I am in the process of writing a Ruby script/app that helps me compiling LaTeX to (at least) PDF. One feature I want it to have is that it should run pdflatex
iteratively until the PDF converges (as it should, I guess).
The idea is to compare the PDF generated in one iteration against the one from the former iteration using their fingerprints. In particular, I currently use Digest::MD5.file(.)
.
The problem now is that this never converges. A (The, hopefully) culprit is the PDF's timestamp that is set to the seconds at least by pdflatex
. Since runs of pdflatex
take typically longer than one second, the result keeps changing. That is, I expect the PDF's to be equal up to the timestamp(s) after some point. This assumption might be wrong; hints appreciated.

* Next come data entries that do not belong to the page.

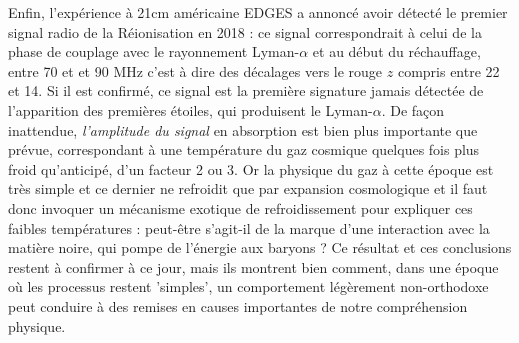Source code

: Enfin, l'expérience à 21cm américaine EDGES  a annoncé avoir détecté le premier signal radio de la Réionisation en 2018 : ce signal correspondrait à celui de la phase de couplage avec le rayonnement Lyman-$\alpha$ et au début du réchauffage, entre 70 et et 90 MHz c'est à dire des décalages vers le rouge $z$ compris entre 22 et 14. Si il est confirmé, ce signal est la première signature jamais détectée de l'apparition des premières étoiles, qui produisent le Lyman-$\alpha$. De façon inattendue, \textit{l'amplitude du signal} en absorption est bien plus importante que prévue, correspondant à une température du gaz cosmique quelques fois plus froid qu'anticipé, d'un facteur 2 ou 3. Or la physique du gaz à cette époque est très simple et ce dernier ne refroidit que par expansion cosmologique et il faut donc invoquer un mécanisme exotique de refroidissement pour expliquer ces faibles températures : peut-être s'agit-il de la marque d'une interaction avec la matière noire, qui pompe de l'énergie aux baryons ? Ce résultat et ces conclusions restent à confirmer à ce jour, mais ils montrent bien comment, dans une époque où les processus restent 'simples', un comportement légèrement non-orthodoxe peut conduire à des remises en causes importantes de notre compréhension physique.  
  
 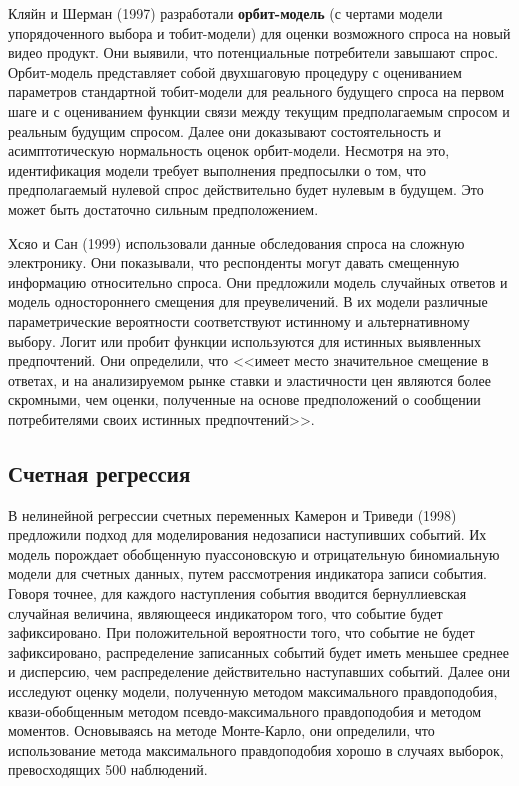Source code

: Кляйн и Шерман (1997) разработали {\bf орбит-модель} (с чертами модели упорядоченного выбора и тобит-модели) для оценки возможного спроса на новый видео продукт. Они выявили, что потенциальные потребители завышают спрос. Орбит-модель представляет собой двухшаговую процедуру с оцениванием параметров стандартной тобит-модели для реального будущего спроса на первом шаге и с оцениванием функции связи между текущим предполагаемым спросом и реальным будущим спросом. Далее они доказывают состоятельность и асимптотическую нормальность оценок орбит-модели. Несмотря на это, идентификация модели требует выполнения предпосылки о том, что предполагаемый нулевой спрос действительно будет нулевым в будущем. Это может быть достаточно сильным предположением.
 
Хсяо и Сан (1999) использовали данные обследования спроса на сложную электронику. Они показывали, что респонденты могут давать смещенную информацию относительно спроса. Они предложили модель случайных ответов и модель одностороннего смещения для преувеличений.  В их модели  различные параметрические вероятности соответствуют истинному и альтернативному выбору.  Логит или пробит функции используются для истинных выявленных предпочтений. Они определили, что <<имеет место значительное смещение в ответах, и на анализируемом рынке ставки и эластичности цен являются более скромными, чем оценки, полученные на основе  предположений о сообщении потребителями своих истинных предпочтений>>.

\subsection*{Счетная регрессия} 
В нелинейной регрессии счетных переменных Камерон и Триведи (1998) предложили подход для моделирования недозаписи наступивших событий. Их модель порождает обобщенную пуассоновскую и отрицательную биномиальную модели для счетных данных, путем рассмотрения индикатора записи события.  Говоря точнее, для каждого наступления события вводится бернуллиевская случайная величина, являющееся индикатором того, что событие будет зафиксировано. При положительной вероятности того, что событие не будет зафиксировано,  распределение записанных событий будет иметь меньшее среднее и дисперсию, чем распределение действительно наступавших событий. Далее они исследуют оценку модели, полученную методом максимального правдоподобия, квази-обобщенным методом псевдо-максимального правдоподобия и методом моментов. Основываясь на методе Монте-Карло, они определили, что использование метода максимального правдоподобия хорошо в случаях выборок, превосходящих 500 наблюдений.

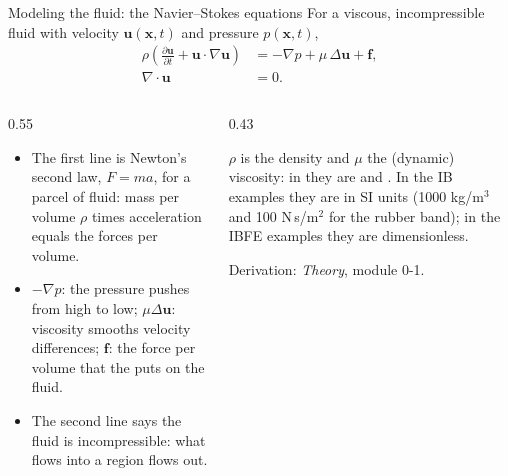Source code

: \documentclass[aspectratio=169,11pt]{beamer}
\begin{document}
\begin{frame}{Modeling the fluid: the Navier--Stokes equations}
For a viscous, incompressible fluid with velocity $\mathbf{u}(\mathbf{x},t)$ and pressure $p(\mathbf{x},t)$,
\begin{align*}
\rho\left(\frac{\partial \mathbf{u}}{\partial t} + \mathbf{u}\cdot\nabla\mathbf{u}\right) &= -\nabla p + \mu\,\Delta\mathbf{u} + \mathbf{f}, \\
\nabla\cdot\mathbf{u} &= 0 .
\end{align*}
\begin{columns}[T,onlytextwidth]
\begin{column}{0.55\textwidth}
\small
\begin{itemize}
  \item The first line is Newton's second law, $F = ma$, for a parcel of fluid: mass per volume $\rho$ times acceleration equals the forces per volume.
  \item $-\nabla p$: the pressure pushes from high to low; $\mu\Delta\mathbf{u}$: viscosity smooths velocity differences; $\mathbf{f}$: the force per volume that the  puts on the fluid.
  \item The second line says the fluid is incompressible: what flows into a region flows out.
\end{itemize}
\end{column}
\begin{column}{0.43\textwidth}
\begin{punchbox}
\small $\rho$ is the density and $\mu$ the (dynamic) viscosity: in  they are  and . In the IB examples they are in SI units (1000 kg/m$^3$ and 100 N\,s/m$^2$ for the rubber band); in the IBFE examples they are dimensionless.
\end{punchbox}
\vspace{1mm}
\small Derivation: \emph{Theory}, module 0-1.
\end{column}
\end{columns}
\end{frame}
\end{document}
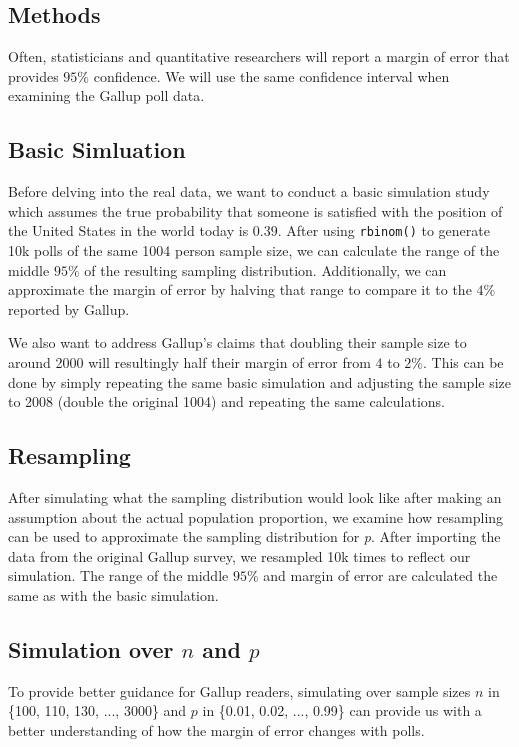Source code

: \documentclass{article}\usepackage[]{graphicx}\usepackage[]{xcolor}
\begin{document}
\begin{multicols}{2}
\section{Methods}
Often, statisticians and quantitative researchers will report a margin of error that provides $95\%$ confidence. We will use the same confidence interval when examining the Gallup poll data.

\subsection{Basic Simluation}
Before delving into the real data, we want to conduct a basic simulation study which assumes the true probability that someone is satisfied with the position of the United States in the world today is $0.39$. After using \texttt{rbinom()} to generate 10k polls of the same 1004 person sample size, we can calculate the range of the middle $95\%$ of the resulting sampling distribution. Additionally, we can approximate the margin of error by halving that range to compare it to the $4\%$ reported by Gallup.

We also want to address Gallup's claims that doubling their sample size to around 2000 will resultingly half their margin of error from $4$ to $2\%$. This can be done by simply repeating the same basic simulation and adjusting the sample size to 2008 (double the original 1004) and repeating the same calculations.

\subsection{Resampling}
After simulating what the sampling distribution would look like after making an assumption about the actual population proportion, we examine how resampling can be used to approximate the sampling distribution for \emph{p}. After importing the data from the original Gallup survey, we resampled 10k times to reflect our simulation. The range of the middle $95\%$ and margin of error are calculated the same as with the basic simulation. 

\subsection{Simulation over $n$ and $p$}
To provide better guidance for Gallup readers, simulating over sample sizes $n$ in \{100, 110, 130, ..., 3000\} and $p$ in \{0.01, 0.02, ..., 0.99\} can provide us with a better understanding of how the margin of error changes with polls. 


\end{multicols}
\end{document}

What can I do about this? My basic ideas so far:
- Use a library capable of doing the job
- Strip meta data away and only hash PDF content
- Overwrite timestamps by a fixed value before comparing
Do you have more ideas or even solutions? Solutions should only use free software that runs on Linux. Such that only use Ruby are preferred, but using external software is perfectly acceptable.
By the way, I do not exactly know how PDF is encoded but I suspect that merely comparing the contained text won't work for me since only graphics or links might change in later iterations.
Possibly related:
- How to compare two PDF files? (Messy, text-based or proprietary solutions)
- Functional PDF Testing (Uses a Java library; not clear wether it is up to the job)